Storing sensitive data in signed-XML format has been around for quite some time and Rhino Licensing uses the same technique to generate application licensing data. To protect the license file from any manipulation, license file will be signed using a digital signatures. The algorithm used to sign the license file is RSA which is an asymmetric algorithm. This means the key that is used to sign the file has a public and private part and theoretically it would not be possible to manipulate the license file using only one part of the key.
Although mathematically this method is impossible to break, the license file generated by Rhino Licensing can be transferred to other computers so the person who purchases a license may resell the license or release it to others over the internet. To work around this problem, generated license file can be tied to individual's machine by following matters:
- Tie the generated license to individual's machine using machine unique identifier such as computer SID, HDD serial number, CPU Identifier, etc.
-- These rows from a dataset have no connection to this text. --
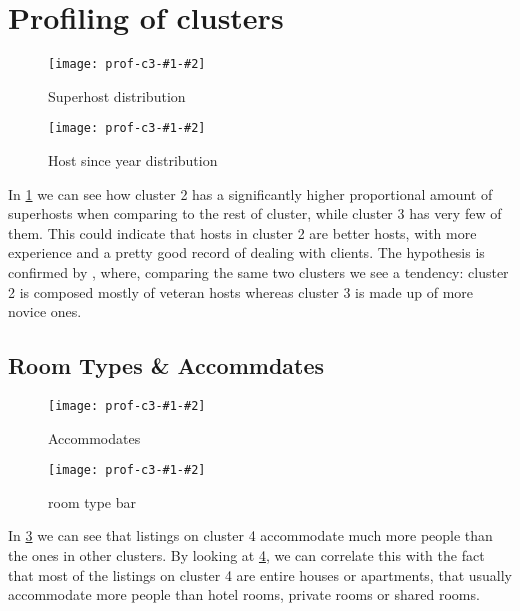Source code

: 
\section{Profiling of clusters}%
\label{sec:profiling_of_clusters}

\newcommand{\profiling}[3]{
\begin{figure}[H]
    \centering
    \texttt{[image: prof-c3-\#1-\#2]}
    \caption{#3}%
    \label{fig:prof-#1-#2}
\end{figure}
}


\profiling{host_is_superhost}{side}{Superhost distribution}
\profiling{host_since_year}{percent}{Host since year distribution}
In \cref{fig:prof-host_is_superhost-side} we can see how cluster 2 has a significantly higher proportional amount of superhosts when comparing to the rest of cluster, while cluster 3 has very few of them. This could indicate that hosts in cluster 2 are better hosts, with more experience and a pretty good record of dealing with clients. The hypothesis is confirmed by , where, comparing the same two clusters we see a tendency: cluster 2 is composed mostly of veteran hosts whereas cluster 3 is made up of more novice ones.




\clearpage
\subsection{Room Types \& Accommdates}%





\profiling{accommodates}{meanp}{Accommodates}
\profiling{room_type}{side}{room type bar}
In \cref{fig:prof-accommodates-meanp} we can see that listings on cluster 4 accommodate
much more people than the ones in other clusters. By looking at \cref{fig:prof-room_type-side}, we can correlate this with the fact that most of the listings on cluster 4 are entire houses or apartments, that usually accommodate more people than hotel rooms, private rooms or shared rooms. 

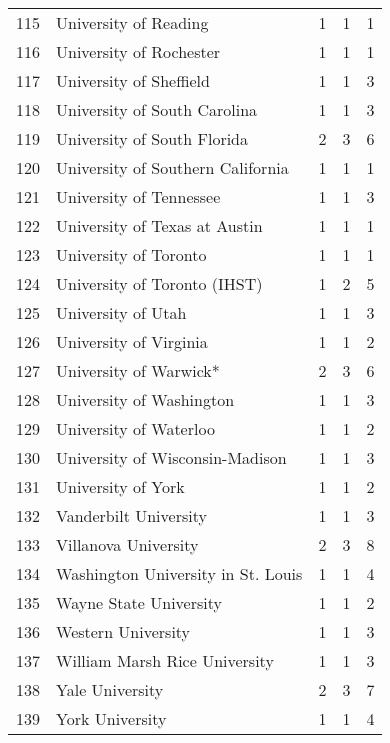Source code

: \begin{table}[ht]
\begin{tabular}{rllll}
  115 & University of Reading & 1 & 1 & 1 \\ 
  116 & University of Rochester & 1 & 1 & 1 \\ 
  117 & University of Sheffield & 1 & 1 & 3 \\ 
  118 & University of South Carolina & 1 & 1 & 3 \\ 
  119 & University of South Florida & 2 & 3 & 6 \\ 
  120 & University of Southern California & 1 & 1 & 1 \\ 
  121 & University of Tennessee & 1 & 1 & 3 \\ 
  122 & University of Texas at Austin & 1 & 1 & 1 \\ 
  123 & University of Toronto & 1 & 1 & 1 \\ 
  124 & University of Toronto (IHST) & 1 & 2 & 5 \\ 
  125 & University of Utah & 1 & 1 & 3 \\ 
  126 & University of Virginia & 1 & 1 & 2 \\ 
  127 & University of Warwick* & 2 & 3 & 6 \\ 
  128 & University of Washington & 1 & 1 & 3 \\ 
  129 & University of Waterloo & 1 & 1 & 2 \\ 
  130 & University of Wisconsin-Madison & 1 & 1 & 3 \\ 
  131 & University of York & 1 & 1 & 2 \\ 
  132 & Vanderbilt University & 1 & 1 & 3 \\ 
  133 & Villanova University & 2 & 3 & 8 \\ 
  134 & Washington University in St. Louis & 1 & 1 & 4 \\ 
  135 & Wayne State University & 1 & 1 & 2 \\ 
  136 & Western University & 1 & 1 & 3 \\ 
  137 & William Marsh Rice University & 1 & 1 & 3 \\ 
  138 & Yale University & 2 & 3 & 7 \\ 
  139 & York University & 1 & 1 & 4 \\ 
   \hline
\end{tabular}
\end{table}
Use float licenses and check the availability of the license on the server at runtime.
Rhino Licensing provides necessary infrastructure for you to achieve this.
- Include custom data in the license file so you have the ability to easily store your customer information in the license file.
With all these said, having a licensing scheme on your application does not mean you are completely safe. Hackers and crackers try to reverse engineer your application code to see how the licensing is done, so you make look into other security concerns and it is advised to use an obfuscation tool to make this harder for malicious users.